“O cinema para uma luta anti-racista”, entrevista a Joseph da Silva

Como surgiu o projeto “O cinema para uma luta Anti-Racista?” 

O SOS, ao longo dos seus 30 anos, já teve parcerias com várias associações, com vários coletivos, com várias organizações e eventos conjuntos com instituições como a “Cinemateca” ao “Instituto Francês”. Com o Doclisboa realizámos em novembro uma conversa no cinema São Jorge. O projeto em si surgiu da necessidade de discutir questões políticas e raciais e, sobretudo, do modo como é percepcionado o sujeito racializado na sociedade portuguesa através do olhar cinematográfico, ao mesmo tempo que procura questionar e trazer ao debate o significado dos símbolos nacionais e o modo como estes continuam a influenciar narrativas e olhares sobre sujeitos racializados em Portugal.

Porque é que elegeram a produção cinematográfica enquanto veículo e instrumento de combate à normalização do racismo? 

Das várias artes que existem, o cinema consegue ser uma arte que retrata a realidade de modo impactante, até porque o nosso olhar é o sentido que mais impacto tem em nós e, portanto, a força das imagens consegue tocar as pessoas para as levar a pensar em questões que de uma outra forma dificilmente fariam. 

A escolha do cinema como instrumento para os debates, que a partir dos filmes queremos lançar, é precisamente porque o cinema tem a vantagem de poder alcançar muita gente, ao mesmo tempo que esse alcance tem impacto no modo como as pessoas veem essas questões retratadas nos filmes, logo, achamos que é um instrumento viável e muitíssimo eficaz para aquilo que pretendemos.

Queremos que os filmes, as imagens, a representação da realidade, seja visionado, aquilo que está mais visível ou menos visível. A partir daí o espectador levanta questões e procura soluções para ultrapassar o problema do racismo na sociedade portuguesa.

Quais as características que consideras mais relevantes num documentário no intuito de atinjir o propósito de contribuir para a luta antirracista? 

Os documentários por norma não são ficionais, são narrativas reais e comunicam de diretamente com o espectador, não há um outro meio para além da linguagem documental direcionada ao espectador para pôr patente aquilo que o documentário visa.
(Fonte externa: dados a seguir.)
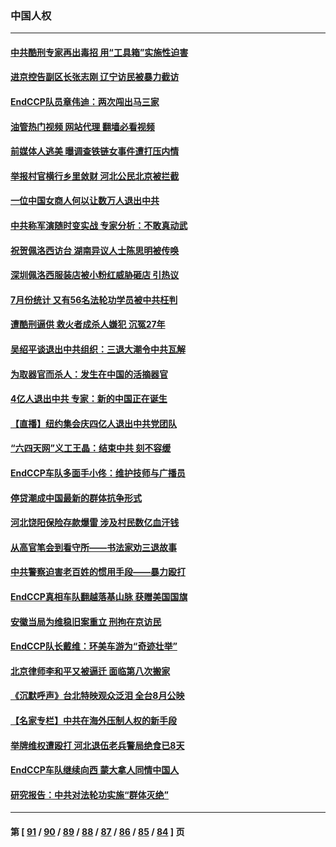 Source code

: ### 中国人权
---
#### [中共酷刑专家再出毒招 用“工具箱”实施性迫害](../../pages/ncid278/n13797202.md?08072045) 
#### [进京控告副区长张志刚 辽宁访民被暴力截访](../../pages/ncid278/n13797084.md?08072045) 
#### [EndCCP队员章伟迪：两次闯出马三家](../../pages/ncid278/n13796899.md?08072045) 
#### [油管热门视频 网站代理 翻墙必看视频](http://209.222.30.114:81/youtube.html?08072045)
#### [前媒体人逃美 曝调查铁链女事件遭打压内情](../../pages/ncid278/n13796740.md?08072045) 
#### [举报村官横行乡里敛财 河北公民北京被拦截](../../pages/ncid278/n13796890.md?08072045) 
#### [一位中国女商人何以让数万人退出中共](../../pages/ncid278/n13795903.md?08072045) 
#### [中共称军演随时变实战 专家分析：不敢真动武](../../pages/ncid278/n13796365.md?08072045) 
#### [祝贺佩洛西访台 湖南异议人士陈思明被传唤](../../pages/ncid278/n13796220.md?08072045) 
#### [深圳佩洛西服装店被小粉红威胁砸店 引热议](../../pages/ncid278/n13796136.md?08072045) 
#### [7月份统计 又有56名法轮功学员被中共枉判](../../pages/ncid278/n13795640.md?08072045) 
#### [遭酷刑逼供 救火者成杀人嫌犯 沉冤27年](../../pages/ncid278/n13795562.md?08072045) 
#### [吴绍平谈退出中共组织：三退大潮令中共瓦解](../../pages/ncid278/n13794947.md?08072045) 
#### [为取器官而杀人：发生在中国的活摘器官](../../pages/ncid278/n13794731.md?08072045) 
#### [4亿人退出中共 专家：新的中国正在诞生](../../pages/ncid278/n13794871.md?08072045) 
#### [【直播】纽约集会庆四亿人退出中共党团队](../../pages/ncid278/n13794850.md?08072045) 
#### [“六四天网”义工王晶：结束中共 刻不容缓](../../pages/ncid278/n13794666.md?08072045) 
#### [EndCCP车队多面手小佟：维护技师与广播员](../../pages/ncid278/n13794791.md?08072045) 
#### [停贷潮成中国最新的群体抗争形式](../../pages/ncid278/n13794634.md?08072045) 
#### [河北饶阳保险存款爆雷 涉及村民数亿血汗钱](../../pages/ncid278/n13793936.md?08072045) 
#### [从高官笔会到看守所——书法家劝三退故事](../../pages/ncid278/n13794235.md?08072045) 
#### [中共警察迫害老百姓的惯用手段——暴力殴打](../../pages/ncid278/n13791611.md?08072045) 
#### [EndCCP真相车队翻越落基山脉 获赠美国国旗](../../pages/ncid278/n13794060.md?08072045) 
#### [安徽当局为维稳旧案重立 刑拘在京访民](../../pages/ncid278/n13794050.md?08072045) 
#### [EndCCP队长戴维：环美车游为“奇迹壮举”](../../pages/ncid278/n13793810.md?08072045) 
#### [北京律师李和平又被逼迁 面临第八次搬家](../../pages/ncid278/n13793851.md?08072045) 
#### [《沉默呼声》台北特映观众泛泪 全台8月公映](../../pages/ncid278/n13792744.md?08072045) 
#### [【名家专栏】中共在海外压制人权的新手段](../../pages/ncid278/n13793240.md?08072045) 
#### [举牌维权遭殴打 河北退伍老兵警局绝食已8天](../../pages/ncid278/n13793403.md?08072045) 
#### [EndCCP车队继续向西 蒙大拿人同情中国人](../../pages/ncid278/n13793063.md?08072045) 
#### [研究报告：中共对法轮功实施“群体灭绝”](../../pages/ncid278/n13791984.md?08072045) 

---
#### 第 [ [91](./91.md?08072045) / [90](./90.md?08072045) / [89](./89.md?08072045) / [88](./88.md?08072045) / [87](./87.md?08072045) / [86](./86.md?08072045) / [85](./85.md?08072045) / [84](./84.md?08072045) ] 页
Assim, estar associado a um festival de cinema, sobretudo a um festival de cinema documental faz todo o sentido para a questão que se está a tratar e para os debates que queremos ter a partir dos filmes. 

Em vários casos dos filmes que temos, pomos os artistas e as testemunhas a falarem diretamente para a audiência sem uma narrativa ou drama por trás, o que também é importante. Esta é outra forma de aprofundar o debate, um outro género, para o que nós pretendemos, é o que faz mais sentido na medida em que queremos, a partir dos filmes relacionados com questões políticas e raciais discutir diretamente com os espectadores que irão ao ciclo e apelar que esse debate se abra para toda a sociedade portuguesa.

Uma vez que estamos a tratar de tema sensível como o racismo, a emoção transmitida através do documentário é importante para captar a audiência 

Sim, sem dúvida que é relevante. O cinema tem essa capacidade e essa força, de visualizarmos as coisas e não simplesmente imaginá-las, tem essa força de audiência, dos espectadores confrontarem-se com as situações e, no limite, colocarem-se no lugar da história. Portanto, sem dúvida nenhuma que para se ter uma discussão aberta que o meio idealizado é o cinema, pois possui força para suscitar esse lado às pessoas, o lado emocional e intelectual.

É também importante tendo em conta as temáticas que são levantadas nos filmes porque a dimensão do debate torna-se outra, não fica um debate meramente teórico, e portanto, as questões, os problemas que são focados adquirem uma outra dimensão e isso é importante, porque assim podemos também procurar soluções na justa medida para ultrapassar os problemas.  

'Racismo à Portuguesa', de Joana Gorjão Henriques e Frederico Baptista'Racismo à Portuguesa', de Joana Gorjão Henriques e Frederico Baptista'Há uma preferência 'óbvia' dos senhorios em arrendarem casa a brancos' de Joana Gorjão Henriques e Frederico Baptista'Há uma preferência 'óbvia' dos senhorios em arrendarem casa a brancos' de Joana Gorjão Henriques e Frederico BaptistaA justiça em Portugal é 'mais dura' para os negros de Joana Gorjão Henriques e Frederico Batista - José Semedo Fernandes recorda uma das muitas situações em que, à saída do Bairro de Santa Filomena, onde cresceu, foi mandado parar por um políciaA justiça em Portugal é 'mais dura' para os negros de Joana Gorjão Henriques e Frederico Batista - José Semedo Fernandes recorda uma das muitas situações em que, à saída do Bairro de Santa Filomena, onde cresceu, foi mandado parar por um polícia

Qual o papel do cinema no que toca à representação de uma comunidade marginalizada? 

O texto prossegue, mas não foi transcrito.